The look of the hotel certainly commands attention from the outset – whether it’s the glass-fronted extension, decked terrace area complete with outdoor TV screen, first-floor terrace with its chunky wicker furniture, or the landscaped gardens, complete with bridge and bandstand, which were developed with the wedding market in mind.
Inside, the 140-cover bar restaurant, which is called Carters and will major in Italian cuisine with a Scottish twist, is dominated by a central bar topped with white Italian marble.
The bar, in turn, is dominated by a three and a half-metre long brass and copper beer font, by Concept Metals; it features 16 taps dispensing a range of draught beers including Tennent’s, Caledonia Best and Samuel Smith Pure as well as Drygate’s Bearface Lager, Gladeye IPA and Outta Space Apple Ale. The bar also features a brass and copper coffee machine.
Beyond the bar counter, other main features include parquet flooring, a wall of ‘quirky’ objects, a ‘distressed’-look ceiling, and an open pass, which offers a glimpse into the brand new stainless steel kitchen.
The bar and restaurant area is ‘split’ into sections through the use of different styles of furniture – from dark wood dining tables and brown leather chairs, to curved booths with quirky coloured light-shade fittings above them, to brown leather banquette seating on the raised area at the very back of the space. There’s also a DJ booth and stage area for live entertainment at weekends.
Upstairs, the first-floor function rooms have been designed with versatility in mind and aim to cater for everything from weddings to business conferences. Both the 80 and 180-capacity rooms feature their own bars, wood panelling and muted colour schemes; colour can be introduced via the lighting system, which is set into the ceiling coving.
The remainder of the upper floors are taken up with the now 29 bedrooms and suites, which comprise 11 executive and 15 standard rooms, including a couple with wider doors offering disabled access; two suites and the honeymoon suite.
All 29 rooms have been designed and finished to a high standard, with furniture by Target and bathroom suites and tiles by Porcelanosa. In the honeymoon suite, a large free-standing bath is set against a silver mosaic-tiled wall, while its private terrace and hot-tub is a “unique selling point”, according to Graham.

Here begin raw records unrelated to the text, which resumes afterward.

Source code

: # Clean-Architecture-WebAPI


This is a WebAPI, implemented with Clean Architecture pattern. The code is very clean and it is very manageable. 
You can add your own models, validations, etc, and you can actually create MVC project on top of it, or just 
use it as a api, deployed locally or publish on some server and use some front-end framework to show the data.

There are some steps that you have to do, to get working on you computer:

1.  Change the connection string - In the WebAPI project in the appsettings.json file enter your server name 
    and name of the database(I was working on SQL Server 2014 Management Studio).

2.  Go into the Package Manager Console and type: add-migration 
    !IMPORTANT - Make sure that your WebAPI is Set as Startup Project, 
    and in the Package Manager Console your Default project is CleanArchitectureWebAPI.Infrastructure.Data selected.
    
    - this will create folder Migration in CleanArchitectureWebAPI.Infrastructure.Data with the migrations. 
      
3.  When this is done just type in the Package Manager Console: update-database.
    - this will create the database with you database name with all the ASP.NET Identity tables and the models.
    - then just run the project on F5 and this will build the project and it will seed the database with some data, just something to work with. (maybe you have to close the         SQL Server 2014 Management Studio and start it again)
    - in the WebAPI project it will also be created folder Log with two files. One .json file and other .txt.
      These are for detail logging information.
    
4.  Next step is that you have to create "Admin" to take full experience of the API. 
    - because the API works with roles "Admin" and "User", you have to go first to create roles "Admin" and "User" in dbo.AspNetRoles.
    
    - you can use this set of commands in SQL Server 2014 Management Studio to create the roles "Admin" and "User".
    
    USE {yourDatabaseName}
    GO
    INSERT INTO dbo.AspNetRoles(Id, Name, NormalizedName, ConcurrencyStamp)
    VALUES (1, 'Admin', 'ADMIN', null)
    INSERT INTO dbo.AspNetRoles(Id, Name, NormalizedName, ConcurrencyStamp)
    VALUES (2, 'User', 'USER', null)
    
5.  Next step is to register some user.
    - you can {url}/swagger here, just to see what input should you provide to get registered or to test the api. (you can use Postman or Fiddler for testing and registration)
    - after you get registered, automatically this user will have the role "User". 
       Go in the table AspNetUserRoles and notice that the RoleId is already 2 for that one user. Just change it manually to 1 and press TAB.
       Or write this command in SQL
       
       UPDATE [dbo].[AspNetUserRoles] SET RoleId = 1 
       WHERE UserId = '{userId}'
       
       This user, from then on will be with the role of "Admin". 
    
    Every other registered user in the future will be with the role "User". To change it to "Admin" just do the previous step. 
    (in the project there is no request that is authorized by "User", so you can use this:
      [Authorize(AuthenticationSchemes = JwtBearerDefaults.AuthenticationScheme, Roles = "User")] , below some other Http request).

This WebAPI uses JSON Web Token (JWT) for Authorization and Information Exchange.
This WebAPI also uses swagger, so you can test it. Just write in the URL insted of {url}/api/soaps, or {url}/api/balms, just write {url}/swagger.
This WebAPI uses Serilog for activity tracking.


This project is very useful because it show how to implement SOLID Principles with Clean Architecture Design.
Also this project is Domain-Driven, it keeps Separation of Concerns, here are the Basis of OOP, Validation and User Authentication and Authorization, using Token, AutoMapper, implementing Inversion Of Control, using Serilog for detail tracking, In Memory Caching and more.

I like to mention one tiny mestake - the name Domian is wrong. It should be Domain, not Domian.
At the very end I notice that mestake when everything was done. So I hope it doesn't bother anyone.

“We really pushed the boat out with the refurbishment,” he said. “And we’re really pleased with the outcome.
“It was certainly challenging at times but any problems we had were normal for a building site.

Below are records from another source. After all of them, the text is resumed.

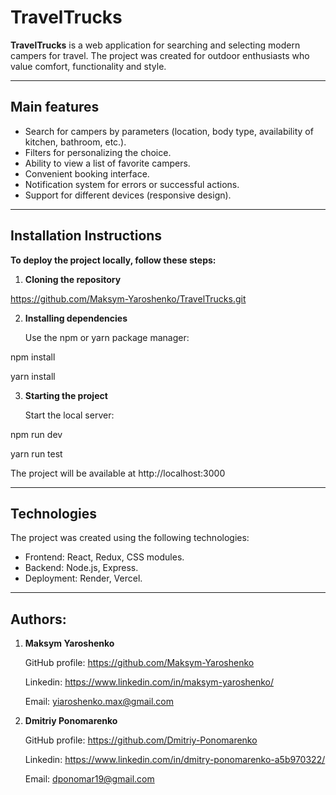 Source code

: # TravelTrucks

**TravelTrucks** is a web application for searching and selecting modern campers for travel. The project was created for outdoor enthusiasts who value comfort, functionality and style.

---

## Main features

- Search for campers by parameters (location, body type, availability of kitchen, bathroom, etc.).
- Filters for personalizing the choice.
- Ability to view a list of favorite campers.
- Convenient booking interface.
- Notification system for errors or successful actions.
- Support for different devices (responsive design).

---

## Installation Instructions

**To deploy the project locally, follow these steps:**

1. **Cloning the repository**

https://github.com/Maksym-Yaroshenko/TravelTrucks.git

2. **Installing dependencies**

   Use the npm or yarn package manager:

npm install

yarn install

3. **Starting the project**

   Start the local server:

npm run dev

yarn run test

The project will be available at http://localhost:3000

---

## Technologies

The project was created using the following technologies:

- Frontend: React, Redux, CSS modules.
- Backend: Node.js, Express.
- Deployment: Render, Vercel.

---

## Authors:

1. **Maksym Yaroshenko**

   GitHub profile: https://github.com/Maksym-Yaroshenko

   Linkedin: https://www.linkedin.com/in/maksym-yaroshenko/

   Email: yiaroshenko.max@gmail.com

2. **Dmitriy Ponomarenko**

   GitHub profile: https://github.com/Dmitriy-Ponomarenko

   Linkedin: https://www.linkedin.com/in/dmitry-ponomarenko-a5b970322/

   Email: dponomar19@gmail.com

“We’ve got a really good team of staff, head office staff and management, and everyone has been key to getting this off the ground.
“East Renfrewshire Council’s planning, building control and licensing departments have been first class; and Barclays has been very supportive of us.

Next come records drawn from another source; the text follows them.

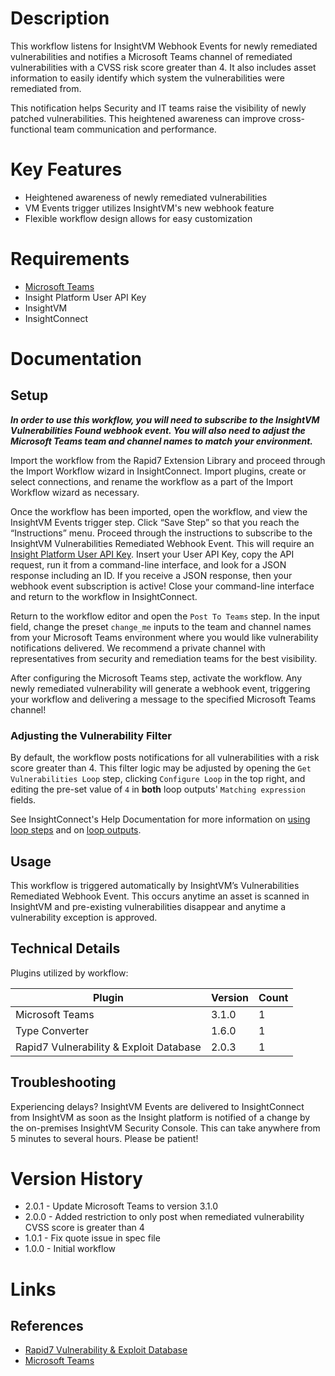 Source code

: # Description

This workflow listens for InsightVM Webhook Events for newly remediated vulnerabilities and notifies a Microsoft Teams channel of remediated vulnerabilities with a CVSS risk score greater than 4. It also includes asset information to easily identify which system the vulnerabilities were remediated from.

This notification helps Security and IT teams raise the visibility of newly patched vulnerabilities. This heightened awareness can improve cross-functional team communication and performance.

# Key Features

* Heightened awareness of newly remediated vulnerabilities
* VM Events trigger utilizes InsightVM's new webhook feature
* Flexible workflow design allows for easy customization

# Requirements

* [Microsoft Teams](https://insightconnect.help.rapid7.com/docs/microsoft-teams)
* Insight Platform User API Key
* InsightVM
* InsightConnect

# Documentation

## Setup

***In order to use this workflow, you will need to subscribe to the InsightVM Vulnerabilities Found webhook event. You will also need to adjust the Microsoft Teams team and channel names to match your environment.***

Import the workflow from the Rapid7 Extension Library and proceed through the Import Workflow wizard in InsightConnect. Import plugins, create or select connections, and rename the workflow as a part of the Import Workflow wizard as necessary.

Once the workflow has been imported, open the workflow, and view the InsightVM Events trigger step. Click “Save Step” so that you reach the “Instructions” menu. Proceed through the instructions to subscribe to the InsightVM Vulnerabilities Remediated Webhook Event. This will require an [Insight Platform User API Key](https://docs.rapid7.com/insight/managing-platform-api-keys#generating-a-user-key). Insert your User API Key, copy the API request, run it from a command-line interface, and look for a JSON response including an ID. If you receive a JSON response, then your webhook event subscription is active! Close your command-line interface and return to the workflow in InsightConnect.

Return to the workflow editor and open the `Post To Teams` step. In the input field, change the preset `change_me` inputs to the team and channel names from your Microsoft Teams environment where you would like vulnerability notifications delivered. We recommend a private channel with representatives from security and remediation teams for the best visibility.

After configuring the Microsoft Teams step, activate the workflow. Any newly remediated vulnerability will generate a webhook event, triggering your workflow and delivering a message to the specified Microsoft Teams channel!

### Adjusting the Vulnerability Filter

By default, the workflow posts notifications for all vulnerabilities with a risk score greater than 4. This filter logic may be adjusted by opening the `Get Vulnerabilities Loop` step, clicking `Configure Loop` in the top right, and editing the pre-set value of `4` in **both** loop outputs' `Matching expression` fields. 

See InsightConnect's Help Documentation for more information on [using loop steps](https://docs.rapid7.com/insightconnect/loop-step/#use-a-loop-step) and on [loop outputs](https://docs.rapid7.com/insightconnect/introduction-to-loop-outputs/#course-5-introduction-to-loop-data-and-loop-outputs).

## Usage

This workflow is triggered automatically by InsightVM’s Vulnerabilities Remediated Webhook Event. This occurs anytime an asset is scanned in InsightVM and pre-existing vulnerabilities disappear and anytime a vulnerability exception is approved.

## Technical Details

Plugins utilized by workflow:

|Plugin|Version|Count|
|----|----|--------|
|Microsoft Teams|3.1.0|1|
|Type Converter|1.6.0|1|
|Rapid7 Vulnerability & Exploit Database|2.0.3|1|

## Troubleshooting

Experiencing delays? InsightVM Events are delivered to InsightConnect from InsightVM as soon as the Insight platform is notified of a change by the on-premises InsightVM Security Console. This can take anywhere from 5 minutes to several hours. Please be patient!

# Version History

* 2.0.1 - Update Microsoft Teams to version 3.1.0
* 2.0.0 - Added restriction to only post when remediated vulnerability CVSS score is greater than 4
* 1.0.1 - Fix quote issue in spec file
* 1.0.0 - Initial workflow

# Links

## References

* [Rapid7 Vulnerability & Exploit Database](https://rapid7.com/db)
* [Microsoft Teams](https://www.microsoft.com/en-us/microsoft-365/microsoft-teams/group-chat-software)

“It has been a steep learning curve because it’s the first development where we’ve not done the whole thing ourselves and it was the first time we’ve done a full project at once.
“With The Busby no stone has been left unturned. It would probably have been easier to build a new hotel; we’ve basically built a new hotel within the old one.
“It’s been so thorough and I think there is a real sense of completion.”

Design spotlight

‘We are very proud to be associated with the development and have been delighted to be able to showcase our manufactured joinery work on such a spectacular project of this scale. I think it would be fair to say that the project has been extremely challenging at times for us all. However, seeing the finished article now, it is a compliment to the attention to design, detail and the exacting standards of the Manorview team.’
– Angus Alston, Hugh Stirling Ltd

‘Providing great food and drink was a priority so we designed an open kitchen pass alongside booth seating and other furniture which is very comfortable for drinks and also perfect for dining. Manorview specialises in providing that amazing wedding experience so the first floor function rooms and guest rooms had to tick every box; and the honeymoon suite is extra special. All in all it’s been a pleasure to have worked on and is totally different from all of the other Manorview venues we have worked on.’